I remember having a red and blotchy face too but looking at your photo your face is certainly red for a weekly dose of the taxane. I think it was quite a common reaction when I had my treatment and it went in about 48 hours. However, just keep an eye on yours hands and feet now. Having seen how your face has reacted, I think if you notice any reddening in your feet / hands or feel any burning, I would contact your team again. That was the mistake I made.......I didn't mention it because I thought it was a normal reaction. With hindsight the face was probably a warning. 

I hope by now you have had some more reassuring advice but I can see you haven't had many replies so I am wondering if the reddening doesn't happen so often with the revised treatments.

I know how worried you were about the taxanes and I'm afraid I'm not saying anything to alleviate those worries at the moment because I learnt the hard way this is not a drug whose reactions should be ignored.

Let me know how you are getting on when you feel up to it.

Love Karen

Thanks Karen,

Well the redness has now gone down a bit (more flushed than sunburnt!), though I took the Piriton at about 8.30am, and it was still quite red and hot at 11.30am. I wore cool pack booties on my feet yesterday, and although no gloves I also held coolpacks wrapped in a scarf for the 1 hour infusion and about 45 minutes after that. My feet were so cold I had to keep taking them out over the first hour, and it was certainly less cold the second hour it was still cold. I think that I'll just bring in a couple of food coolpacks and slide them in for the second hour next week.

My vision went a bit blurry, though was like that last week on the EC, so could be triggered again, and I have a muggy headache and upset tummy, but apart from that no dreaded nausea like the EC. I know that it's cumulative, so I'll stop as soon as I get the tingling for more than a few hours and mild. Despite the side effects I cooked pesto pasta with chickpeas and broccoli for lunch, with yogurt , walnuts and pear for desert, so can't be too bad ATM. ((Touch wood!)

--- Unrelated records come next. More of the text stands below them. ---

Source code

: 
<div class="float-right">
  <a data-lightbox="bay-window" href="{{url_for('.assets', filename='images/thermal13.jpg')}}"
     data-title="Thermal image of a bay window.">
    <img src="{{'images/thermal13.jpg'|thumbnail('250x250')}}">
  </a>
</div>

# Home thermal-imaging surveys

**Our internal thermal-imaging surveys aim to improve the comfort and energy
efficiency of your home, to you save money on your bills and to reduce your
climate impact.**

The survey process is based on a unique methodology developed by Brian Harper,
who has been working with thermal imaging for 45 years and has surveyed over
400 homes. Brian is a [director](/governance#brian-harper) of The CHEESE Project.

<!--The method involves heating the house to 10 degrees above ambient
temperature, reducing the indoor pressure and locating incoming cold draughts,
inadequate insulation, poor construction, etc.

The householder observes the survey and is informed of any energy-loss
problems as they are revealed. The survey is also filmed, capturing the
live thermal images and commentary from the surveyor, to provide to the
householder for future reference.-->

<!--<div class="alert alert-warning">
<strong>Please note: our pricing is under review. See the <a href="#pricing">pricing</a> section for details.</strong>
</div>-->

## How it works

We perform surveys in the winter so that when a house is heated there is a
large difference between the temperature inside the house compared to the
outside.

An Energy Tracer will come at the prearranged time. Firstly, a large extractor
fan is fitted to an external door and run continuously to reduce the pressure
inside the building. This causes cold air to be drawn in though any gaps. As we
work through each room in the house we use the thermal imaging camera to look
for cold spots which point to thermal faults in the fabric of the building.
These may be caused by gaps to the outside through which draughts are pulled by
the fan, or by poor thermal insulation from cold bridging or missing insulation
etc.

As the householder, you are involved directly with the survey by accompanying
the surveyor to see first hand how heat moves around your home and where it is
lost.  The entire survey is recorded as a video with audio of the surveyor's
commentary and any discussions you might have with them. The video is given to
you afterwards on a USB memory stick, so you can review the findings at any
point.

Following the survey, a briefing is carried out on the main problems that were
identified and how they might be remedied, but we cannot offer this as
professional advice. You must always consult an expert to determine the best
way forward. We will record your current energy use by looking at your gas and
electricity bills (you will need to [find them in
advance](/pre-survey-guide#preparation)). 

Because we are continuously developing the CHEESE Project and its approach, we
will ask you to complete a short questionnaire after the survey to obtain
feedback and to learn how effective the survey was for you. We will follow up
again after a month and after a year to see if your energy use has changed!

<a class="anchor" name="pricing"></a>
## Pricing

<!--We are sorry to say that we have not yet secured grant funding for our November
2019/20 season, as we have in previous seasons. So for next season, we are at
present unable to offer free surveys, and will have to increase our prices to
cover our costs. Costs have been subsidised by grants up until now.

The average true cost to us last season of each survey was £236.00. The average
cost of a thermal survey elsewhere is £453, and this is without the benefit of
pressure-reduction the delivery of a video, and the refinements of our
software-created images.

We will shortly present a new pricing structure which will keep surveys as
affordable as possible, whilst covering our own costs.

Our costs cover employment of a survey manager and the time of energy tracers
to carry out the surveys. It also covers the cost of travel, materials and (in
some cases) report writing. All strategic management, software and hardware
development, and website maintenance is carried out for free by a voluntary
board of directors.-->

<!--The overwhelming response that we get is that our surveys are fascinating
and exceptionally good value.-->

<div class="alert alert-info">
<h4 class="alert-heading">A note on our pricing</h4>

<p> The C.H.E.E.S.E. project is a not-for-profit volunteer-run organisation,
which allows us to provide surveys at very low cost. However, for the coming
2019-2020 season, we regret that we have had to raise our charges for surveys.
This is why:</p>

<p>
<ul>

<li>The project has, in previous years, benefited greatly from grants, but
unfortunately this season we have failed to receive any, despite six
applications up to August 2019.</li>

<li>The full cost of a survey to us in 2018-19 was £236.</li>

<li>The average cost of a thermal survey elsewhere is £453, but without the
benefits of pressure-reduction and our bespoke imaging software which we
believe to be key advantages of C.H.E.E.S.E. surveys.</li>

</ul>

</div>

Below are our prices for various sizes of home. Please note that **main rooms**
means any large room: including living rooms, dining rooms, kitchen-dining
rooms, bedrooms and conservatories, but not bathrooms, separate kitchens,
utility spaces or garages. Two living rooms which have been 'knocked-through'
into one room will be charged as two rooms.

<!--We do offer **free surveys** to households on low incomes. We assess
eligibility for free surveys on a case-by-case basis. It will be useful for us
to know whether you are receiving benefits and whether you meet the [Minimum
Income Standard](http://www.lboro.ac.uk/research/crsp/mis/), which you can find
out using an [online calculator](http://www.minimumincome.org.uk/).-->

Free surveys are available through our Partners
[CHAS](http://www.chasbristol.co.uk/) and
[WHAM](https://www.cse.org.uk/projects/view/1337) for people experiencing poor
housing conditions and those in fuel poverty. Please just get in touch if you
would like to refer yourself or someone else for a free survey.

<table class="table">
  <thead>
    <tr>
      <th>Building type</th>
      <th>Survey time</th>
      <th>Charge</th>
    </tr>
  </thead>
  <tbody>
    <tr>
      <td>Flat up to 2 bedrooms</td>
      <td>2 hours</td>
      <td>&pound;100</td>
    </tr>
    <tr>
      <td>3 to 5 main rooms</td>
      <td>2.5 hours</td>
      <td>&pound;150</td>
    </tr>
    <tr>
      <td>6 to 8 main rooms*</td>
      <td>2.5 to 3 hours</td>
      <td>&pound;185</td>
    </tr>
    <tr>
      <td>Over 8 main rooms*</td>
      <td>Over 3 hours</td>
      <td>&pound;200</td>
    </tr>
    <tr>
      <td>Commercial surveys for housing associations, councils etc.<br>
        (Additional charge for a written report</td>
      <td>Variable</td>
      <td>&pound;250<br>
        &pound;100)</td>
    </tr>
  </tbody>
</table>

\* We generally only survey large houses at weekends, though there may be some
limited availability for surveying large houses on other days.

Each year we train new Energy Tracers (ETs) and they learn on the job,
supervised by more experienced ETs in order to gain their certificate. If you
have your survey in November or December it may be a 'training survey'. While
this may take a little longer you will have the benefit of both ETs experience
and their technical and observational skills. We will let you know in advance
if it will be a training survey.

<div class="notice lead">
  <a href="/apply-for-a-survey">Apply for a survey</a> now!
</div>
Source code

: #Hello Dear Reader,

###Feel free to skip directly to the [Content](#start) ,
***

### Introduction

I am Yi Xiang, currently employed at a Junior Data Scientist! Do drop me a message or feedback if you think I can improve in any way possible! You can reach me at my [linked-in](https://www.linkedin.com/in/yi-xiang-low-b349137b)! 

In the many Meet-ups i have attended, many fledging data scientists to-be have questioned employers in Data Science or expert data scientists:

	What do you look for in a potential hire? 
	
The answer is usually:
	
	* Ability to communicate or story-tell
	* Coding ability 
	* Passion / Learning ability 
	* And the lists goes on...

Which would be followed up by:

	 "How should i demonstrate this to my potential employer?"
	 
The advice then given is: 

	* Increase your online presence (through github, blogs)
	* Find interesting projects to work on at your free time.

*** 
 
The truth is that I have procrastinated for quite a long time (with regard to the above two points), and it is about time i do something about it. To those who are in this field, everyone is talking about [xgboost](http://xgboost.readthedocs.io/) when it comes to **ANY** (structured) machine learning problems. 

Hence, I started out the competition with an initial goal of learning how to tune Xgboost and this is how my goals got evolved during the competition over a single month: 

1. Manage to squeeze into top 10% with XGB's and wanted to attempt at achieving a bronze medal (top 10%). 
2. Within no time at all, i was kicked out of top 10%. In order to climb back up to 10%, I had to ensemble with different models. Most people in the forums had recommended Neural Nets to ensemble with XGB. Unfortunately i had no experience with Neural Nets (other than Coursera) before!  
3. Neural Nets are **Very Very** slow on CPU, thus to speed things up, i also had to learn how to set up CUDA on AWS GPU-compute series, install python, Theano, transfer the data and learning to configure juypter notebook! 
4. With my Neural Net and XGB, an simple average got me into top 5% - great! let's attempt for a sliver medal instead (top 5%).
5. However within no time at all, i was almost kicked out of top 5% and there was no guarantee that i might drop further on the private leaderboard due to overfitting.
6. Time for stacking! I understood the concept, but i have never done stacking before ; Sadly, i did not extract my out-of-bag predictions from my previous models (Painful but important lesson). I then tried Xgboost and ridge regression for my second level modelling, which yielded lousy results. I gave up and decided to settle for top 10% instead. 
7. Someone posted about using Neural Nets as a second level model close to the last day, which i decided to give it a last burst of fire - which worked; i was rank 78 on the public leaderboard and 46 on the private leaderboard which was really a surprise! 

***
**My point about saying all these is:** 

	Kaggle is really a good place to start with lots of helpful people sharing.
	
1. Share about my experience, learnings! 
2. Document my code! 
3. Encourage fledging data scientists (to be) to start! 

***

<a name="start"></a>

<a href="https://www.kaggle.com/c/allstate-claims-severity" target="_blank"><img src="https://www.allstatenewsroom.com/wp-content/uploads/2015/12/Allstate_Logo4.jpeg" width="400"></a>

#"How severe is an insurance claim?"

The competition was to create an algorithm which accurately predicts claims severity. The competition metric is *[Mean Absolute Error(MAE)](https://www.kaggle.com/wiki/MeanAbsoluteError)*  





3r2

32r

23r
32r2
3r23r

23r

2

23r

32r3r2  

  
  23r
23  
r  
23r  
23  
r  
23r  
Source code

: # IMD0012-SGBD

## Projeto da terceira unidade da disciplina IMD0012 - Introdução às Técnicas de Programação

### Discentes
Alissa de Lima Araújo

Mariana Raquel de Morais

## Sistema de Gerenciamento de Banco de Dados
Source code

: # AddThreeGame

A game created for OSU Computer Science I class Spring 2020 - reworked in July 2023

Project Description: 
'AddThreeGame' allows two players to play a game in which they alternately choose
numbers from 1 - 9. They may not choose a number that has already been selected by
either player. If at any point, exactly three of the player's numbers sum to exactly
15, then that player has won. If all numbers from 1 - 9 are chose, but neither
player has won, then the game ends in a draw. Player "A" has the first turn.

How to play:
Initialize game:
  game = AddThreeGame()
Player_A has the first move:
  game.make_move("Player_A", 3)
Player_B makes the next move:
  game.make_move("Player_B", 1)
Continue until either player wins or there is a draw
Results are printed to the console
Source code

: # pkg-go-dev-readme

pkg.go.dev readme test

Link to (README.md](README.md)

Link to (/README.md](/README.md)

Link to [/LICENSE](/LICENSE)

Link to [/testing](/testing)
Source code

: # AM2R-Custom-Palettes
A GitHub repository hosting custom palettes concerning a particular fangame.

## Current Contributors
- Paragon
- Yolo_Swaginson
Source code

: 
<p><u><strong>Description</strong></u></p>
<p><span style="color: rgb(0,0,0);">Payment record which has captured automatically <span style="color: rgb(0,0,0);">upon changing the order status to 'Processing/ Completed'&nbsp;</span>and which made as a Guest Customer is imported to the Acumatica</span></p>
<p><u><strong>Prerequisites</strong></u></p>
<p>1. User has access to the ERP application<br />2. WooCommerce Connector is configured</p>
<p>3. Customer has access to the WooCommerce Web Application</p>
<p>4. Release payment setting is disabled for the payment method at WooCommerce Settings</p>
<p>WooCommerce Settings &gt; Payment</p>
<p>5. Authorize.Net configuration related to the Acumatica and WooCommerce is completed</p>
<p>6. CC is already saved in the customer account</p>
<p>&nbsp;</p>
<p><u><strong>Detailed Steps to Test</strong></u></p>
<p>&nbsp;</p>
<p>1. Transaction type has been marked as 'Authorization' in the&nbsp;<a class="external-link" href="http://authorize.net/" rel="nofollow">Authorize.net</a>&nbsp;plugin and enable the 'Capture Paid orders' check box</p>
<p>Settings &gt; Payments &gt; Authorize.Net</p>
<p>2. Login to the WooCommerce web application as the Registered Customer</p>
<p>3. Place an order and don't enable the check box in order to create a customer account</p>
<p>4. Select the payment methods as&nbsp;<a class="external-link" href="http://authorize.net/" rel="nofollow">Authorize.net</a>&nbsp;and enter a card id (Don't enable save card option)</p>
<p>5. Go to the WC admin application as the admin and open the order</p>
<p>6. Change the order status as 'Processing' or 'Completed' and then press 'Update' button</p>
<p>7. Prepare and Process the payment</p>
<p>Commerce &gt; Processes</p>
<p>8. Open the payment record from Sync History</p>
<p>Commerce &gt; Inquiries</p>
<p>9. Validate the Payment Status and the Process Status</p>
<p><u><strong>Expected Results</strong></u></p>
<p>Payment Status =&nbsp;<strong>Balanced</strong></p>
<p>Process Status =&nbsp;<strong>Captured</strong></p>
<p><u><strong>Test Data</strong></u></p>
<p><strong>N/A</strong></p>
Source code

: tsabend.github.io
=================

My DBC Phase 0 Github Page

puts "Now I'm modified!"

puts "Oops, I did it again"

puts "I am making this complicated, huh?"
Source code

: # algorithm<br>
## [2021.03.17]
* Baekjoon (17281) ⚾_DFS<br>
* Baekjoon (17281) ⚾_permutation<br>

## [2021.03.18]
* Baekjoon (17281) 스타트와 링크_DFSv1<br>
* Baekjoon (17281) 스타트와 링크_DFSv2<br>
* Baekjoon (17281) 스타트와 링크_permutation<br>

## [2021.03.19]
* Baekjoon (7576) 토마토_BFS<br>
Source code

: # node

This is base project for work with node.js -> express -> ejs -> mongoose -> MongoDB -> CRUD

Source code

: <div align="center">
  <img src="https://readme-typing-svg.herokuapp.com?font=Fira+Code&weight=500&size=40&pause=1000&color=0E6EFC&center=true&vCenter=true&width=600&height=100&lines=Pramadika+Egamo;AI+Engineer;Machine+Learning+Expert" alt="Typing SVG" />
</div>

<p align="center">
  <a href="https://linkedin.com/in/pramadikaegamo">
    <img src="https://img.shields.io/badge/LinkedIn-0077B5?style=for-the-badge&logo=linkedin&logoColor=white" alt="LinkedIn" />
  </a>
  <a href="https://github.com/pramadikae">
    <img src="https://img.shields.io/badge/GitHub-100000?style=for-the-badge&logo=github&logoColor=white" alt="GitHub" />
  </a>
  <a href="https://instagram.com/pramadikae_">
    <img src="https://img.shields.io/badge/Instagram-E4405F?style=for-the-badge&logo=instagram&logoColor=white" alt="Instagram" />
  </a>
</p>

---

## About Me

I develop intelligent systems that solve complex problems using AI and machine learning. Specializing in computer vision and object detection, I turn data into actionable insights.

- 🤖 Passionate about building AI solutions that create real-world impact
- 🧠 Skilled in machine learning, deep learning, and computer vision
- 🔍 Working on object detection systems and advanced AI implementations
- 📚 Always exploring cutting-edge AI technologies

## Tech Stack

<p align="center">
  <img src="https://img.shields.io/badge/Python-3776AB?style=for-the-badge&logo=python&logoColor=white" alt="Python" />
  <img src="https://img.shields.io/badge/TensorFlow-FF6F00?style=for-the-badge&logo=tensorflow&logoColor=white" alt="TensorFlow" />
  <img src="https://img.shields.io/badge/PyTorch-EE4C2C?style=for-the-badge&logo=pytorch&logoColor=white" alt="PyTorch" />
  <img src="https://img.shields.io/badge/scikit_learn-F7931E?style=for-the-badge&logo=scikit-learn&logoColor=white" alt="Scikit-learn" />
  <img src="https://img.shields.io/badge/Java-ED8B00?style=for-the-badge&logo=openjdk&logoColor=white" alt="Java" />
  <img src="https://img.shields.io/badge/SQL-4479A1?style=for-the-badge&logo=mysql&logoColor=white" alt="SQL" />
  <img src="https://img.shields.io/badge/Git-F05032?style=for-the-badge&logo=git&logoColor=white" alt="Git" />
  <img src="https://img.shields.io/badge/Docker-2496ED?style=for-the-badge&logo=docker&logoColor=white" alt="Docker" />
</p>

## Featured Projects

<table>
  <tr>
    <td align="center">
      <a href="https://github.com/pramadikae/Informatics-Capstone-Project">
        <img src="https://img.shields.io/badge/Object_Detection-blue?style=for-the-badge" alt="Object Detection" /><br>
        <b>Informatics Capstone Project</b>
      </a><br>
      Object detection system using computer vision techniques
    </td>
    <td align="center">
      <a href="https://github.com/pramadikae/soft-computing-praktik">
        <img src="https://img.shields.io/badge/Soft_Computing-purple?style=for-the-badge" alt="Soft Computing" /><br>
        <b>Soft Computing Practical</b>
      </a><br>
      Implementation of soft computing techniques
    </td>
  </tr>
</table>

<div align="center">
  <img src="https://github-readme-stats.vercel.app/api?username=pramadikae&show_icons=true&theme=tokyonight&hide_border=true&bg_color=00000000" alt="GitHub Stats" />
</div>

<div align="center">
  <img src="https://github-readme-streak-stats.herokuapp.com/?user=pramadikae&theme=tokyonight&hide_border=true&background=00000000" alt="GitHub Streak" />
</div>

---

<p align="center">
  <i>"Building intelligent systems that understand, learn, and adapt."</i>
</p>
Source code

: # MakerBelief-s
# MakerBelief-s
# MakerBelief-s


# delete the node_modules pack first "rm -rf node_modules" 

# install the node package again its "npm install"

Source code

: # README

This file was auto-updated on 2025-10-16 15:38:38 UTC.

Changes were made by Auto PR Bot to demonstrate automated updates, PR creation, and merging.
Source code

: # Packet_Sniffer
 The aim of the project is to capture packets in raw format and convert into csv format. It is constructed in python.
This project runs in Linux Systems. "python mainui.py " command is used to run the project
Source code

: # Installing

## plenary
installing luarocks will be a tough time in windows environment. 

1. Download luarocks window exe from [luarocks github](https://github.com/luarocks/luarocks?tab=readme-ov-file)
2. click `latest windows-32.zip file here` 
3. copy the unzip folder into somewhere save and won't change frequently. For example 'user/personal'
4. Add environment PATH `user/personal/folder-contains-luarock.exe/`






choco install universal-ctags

I have flushed cheeks today and it's happened  2 or 3 times before....but weirdly not every week. I've taken an antihistamine in the past but not today...it's dying down now. It's never really worried me though.

It's mostly all settled this evening. It Is  nice not to feel sick and hungry on the EC steroids and anti nausea drugs though.  I'll see what the rest of the week brings,  but I'm glad not ro feel queasy apart from the iv piriton yesterday. 

I can't believe that you're nearly there now! X

I've had some slight nausea on the Pax and take metoclopramide occasionally..today is my good day though..been out for lunch with a friend, had a steak pie dinner and now eating an individual banoffee pie!. I know I won't feel as good as the week progresses so made the most of it today.

What are your bad days?

Last week it was Thursday, but mostly Friday...feel very wobbly, shaky/tremor in hands, tired, feel cold and get chills going through my body...tend to just put the heating on and get under a blanket on the couch and doze on and off...it passes in a day or 2 at the most.

I get a red face usually 2 days after Paclitaxel but then it goes away. Having problem with feet at the moment one has swollen ankle and  the other feels like plantar fascilitis which I had a few weeks ago in the other foot! Chemo today no 13 of 18 will b a struggle hurts to walk. Good Luck with your treatment.